What is the acceleration after 20 s have elapsed?
F=ma
mass*velocity= impulse
in the first instance
massrate*velocitygas= force
45.0kg/s*2200m/s=ForceinNEwtons
in twenty seconds, the mass of the rocket is reduced to 7.50E3-45.0*20
a= force/mass= force above/newmass
To find the initial acceleration of the rocket, we can use Newton's Second Law of Motion, which states that the force acting on an object is equal to its mass multiplied by its acceleration.
1. First, we need to calculate the force exerted by the rocket's exhaust gases. This force is equal to the rate of change of momentum of the expelled gas. The rate of change of momentum is given by the mass flow rate of the gas (4.50×10^1 kg/s) multiplied by the velocity of the expelled gas (2.200×10^3 m/s).
F = (mass flow rate) x (exhaust gas velocity)
F = (4.50×10^1 kg/s) x (2.200×10^3 m/s)
F = 9.90×10^4 N
2. Since the rocket and the expelled gas are in an action-reaction pair, the force experienced by the rocket (due to the expelled gas) is equal in magnitude but opposite in direction.
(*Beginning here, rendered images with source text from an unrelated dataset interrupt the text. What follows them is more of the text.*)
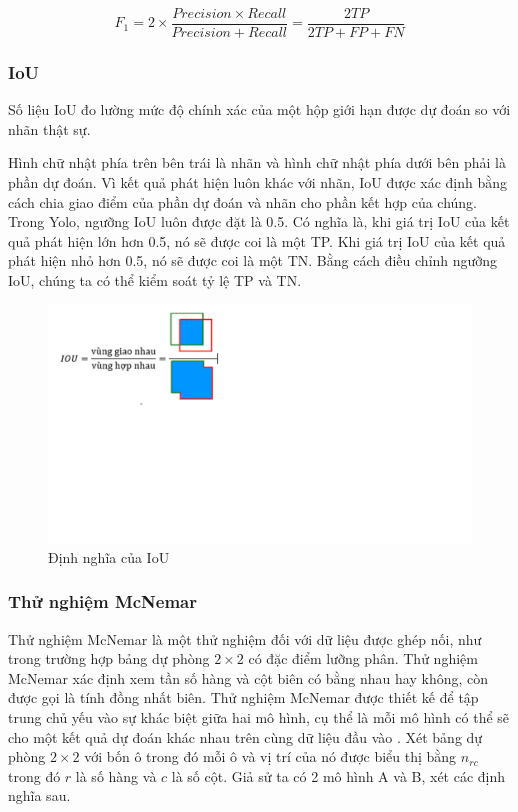 \documentclass[../the.tex]{subfiles}
\begin{document}
\begin{equation}
	F_1 = 2 \times \frac{Precision \times Recall}{Precision + Recall} = \frac{2TP}{2TP + FP + FN}
	\label{eq:f1}
\end{equation}

\subsubsection*{IoU}

{\fontsize{13}{12} \selectfont
	Số liệu IoU đo lường mức độ chính xác của một hộp giới hạn được dự đoán so với nhãn thật sự.

	Hình chữ nhật phía trên bên trái là nhãn và hình chữ nhật phía dưới bên phải là phần dự đoán. Vì kết quả phát hiện luôn khác với nhãn, IoU được xác định bằng cách chia giao điểm của phần dự đoán và nhãn cho phần kết hợp của chúng. Trong Yolo, ngưỡng IoU luôn được đặt là 0.5. Có nghĩa là, khi giá trị IoU của kết quả phát hiện lớn hơn 0.5, nó sẽ được coi là một TP. Khi giá trị IoU của kết quả phát hiện nhỏ hơn 0.5, nó sẽ được coi là một TN. Bằng cách điều chỉnh ngưỡng IoU, chúng ta có thể kiểm soát tỷ lệ TP và TN.
}

\begin{figure}[ht!]
	\centering
	\includegraphics[width=1\textwidth]{images/IoU.PNG}
	\caption{Định nghĩa của IoU}
	\label{fig:IoU}
\end{figure}

\subsubsection*{Thử nghiệm McNemar}

Thử nghiệm McNemar \cite{McNemar1947} là một thử nghiệm đối với dữ liệu được ghép nối, như trong trường hợp bảng dự phòng $2 \times 2$ có đặc điểm lưỡng phân. Thử nghiệm McNemar xác định xem tần số hàng và cột biên có bằng nhau hay không, còn được gọi là tính đồng nhất biên. Thử nghiệm McNemar được thiết kế để tập trung chủ yếu vào sự khác biệt giữa hai mô hình, cụ thể là mỗi mô hình có thể sẽ cho một kết quả dự đoán khác nhau trên cùng dữ liệu đầu vào . Xét bảng dự phòng $2 \times 2$ với bốn ô trong đó mỗi ô và vị trí của nó được biểu thị bằng $n_{rc}$ trong đó $r$ là số hàng và $c$ là số cột. Giả sử ta có 2 mô hình A và B, xét các định nghĩa sau.
\end{document}
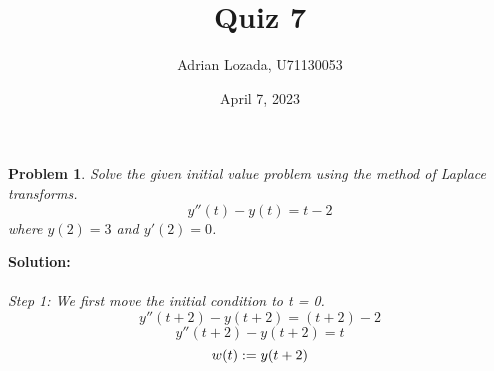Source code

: \documentclass{article}
\title{Quiz 7}
\author{Adrian Lozada, U71130053}
\date{April 7, 2023}
\newtheorem{problem}{Problem}
\begin{document}
    \maketitle
    \newpage

    \begin{problem}
        Solve the given initial value problem using the method of Laplace transforms.
        \[y''(t) - y(t) = t - 2\] where $y(2) = 3$ and $y'(2) = 0$.
    \end{problem}
    \textbf{Solution:} \\ \\ 
    \textit{Step 1: We first move the initial condition to t = 0.} \\
    $$y''(t + 2) - y(t + 2) = (t + 2) - 2$$
    $$y''(t + 2) - y(t + 2) = t$$
     $$w(t) := y(t + 2) \\$$
     
\end{document}
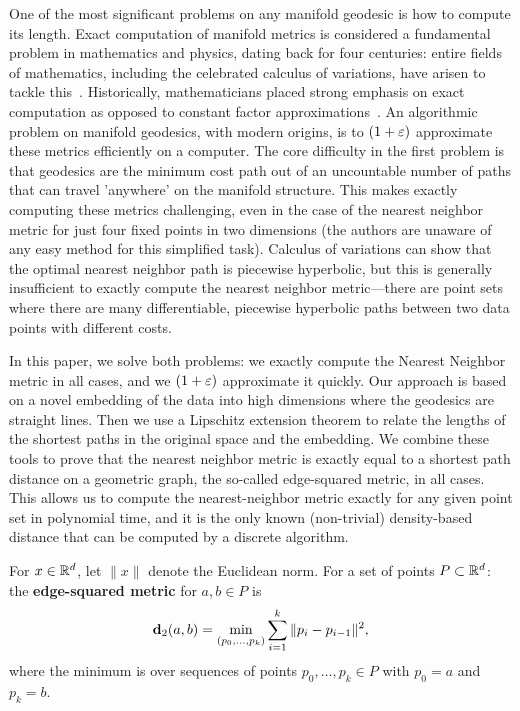 One of the most significant problems on any manifold geodesic is how to
compute its length.  Exact computation of manifold metrics is considered a
fundamental problem in mathematics and physics, dating back for four
centuries: entire fields of mathematics, including the celebrated calculus
of variations, have arisen to tackle this~\cite{Courant53}. Historically,
mathematicians placed strong emphasis on exact computation as opposed to
constant factor approximations~\cite{Courant53}. An algorithmic problem on manifold
geodesics, with modern origins, is to $(1+\varepsilon)$ approximate these metrics
efficiently on a computer.  The core difficulty in the first problem is
that geodesics are the minimum cost path out of an uncountable number of
paths that can travel 'anywhere' on the manifold structure.  This makes
exactly computing these metrics challenging, even in the case of the
nearest neighbor metric for just four fixed points in two dimensions (the
authors are unaware of any easy method for this simplified task).
Calculus of variations can show that the optimal nearest neighbor path is
piecewise hyperbolic, but this is generally insufficient to exactly compute
the nearest neighbor metric---there are point sets where there are
many differentiable, piecewise hyperbolic paths between two data points with
different costs.


In this paper, we solve both problems: we exactly compute the Nearest
Neighbor metric in all cases, and we $(1+\varepsilon)$ approximate it quickly.
Our approach is based on a novel embedding of the data into high dimensions where the geodesics are straight lines.
Then we use a Lipschitz extension theorem to relate the lengths of the shortest paths in the original space and the embedding.
We combine these tools to prove that the nearest neighbor metric is exactly equal to a shortest path distance on a geometric graph, the so-called edge-squared metric, in all cases.
This allows us to compute the nearest-neighbor metric exactly for any given point set in polynomial time, and it is the only known (non-trivial) density-based distance that can be computed by a discrete algorithm.

  \begin{definition}
For $x\in \mathbb{R}^d$, let $\|x\|$ denote the Euclidean norm.
  For a set of points $P\subset \mathbb{R}^d$:
  the \textbf{edge-squared metric} for $a,b\in P$ is
  \[
    \mathbf{d}_2(a,b) = \min_{(p_0,\ldots, p_k)}\sum_{i=1}^k \|p_i - p_{i-1}\|^2,
  \]
  where the minimum is over sequences of points $p_0,\ldots, p_k\in P$ with $p_0 = a$ and $p_k = b$.
  \end{definition}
So, the force acting on the rocket is -9.90×10^4 N.
3. The net force acting on the rocket is the difference between the upward force exerted by the rocket engines (F) and the downward force due to gravity (mg), where m is the mass of the rocket and g is the acceleration due to gravity (9.8 m/s^2).
Net force = F - mg
Net force = -9.90×10^4 N - (7.50×10^3 kg)(9.8 m/s^2)
Net force = -9.90×10^4 N - 7.35×10^4 N
Net force = -1.63×10^5 N
4. Now we can determine the initial acceleration of the rocket using Newton's Second Law.
Net force = mass x acceleration
-1.63×10^5 N = (7.50×10^3 kg) x acceleration
Solving for acceleration:
acceleration = (-1.63×10^5 N) / (7.50×10^3 kg)
acceleration ≈ -21.73 m/s^2
Therefore, the initial acceleration of the rocket is approximately -21.73 m/s^2.
To find the acceleration after 20 seconds have elapsed, we can use the principle of conservation of momentum.
1. The mass of the rocket decreases as it ejects gas, so the mass at any time t can be calculated using the initial mass (7.50×10^3 kg) and the mass flow rate of the gas (4.50×10^1 kg/s).
mass at time t = initial mass - (mass flow rate x t)
mass at time t = 7.50×10^3 kg - (4.50×10^1 kg/s x t)
For t = 20 seconds:
mass at time 20s = 7.50×10^3 kg - (4.50×10^1 kg/s x 20s)
mass at time 20s = 7.50×10^3 kg - 9.00×10^2 kg
mass at time 20s = 6.60×10^3 kg
2. The net force acting on the rocket at any time t is the difference between the force due to the expelled gas and the force due to gravity.
Net force at time t = (mass flow rate x gas velocity) - (mass at time t x gravity)
Net force at time t = (4.50×10^1 kg/s x 2.200×10^3 m/s) - (6.60×10^3 kg x 9.8 m/s^2)
Net force at time t = 9.90×10^4 N - 6.47×10^5 N
Net force at time t = -5.48×10^5 N
3. Now we can find the acceleration at time t using Newton's Second Law.
Net force at time t = mass at time t x acceleration at time t
-5.48×10^5 N = (6.60×10^3 kg) x acceleration at time t
Solving for acceleration at time t:
acceleration at time t = (-5.48×10^5 N) / (6.60×10^3 kg)
acceleration at time t ≈ -83.03 m/s^2
Therefore, the acceleration after 20 seconds have elapsed is approximately -83.03 m/s^2.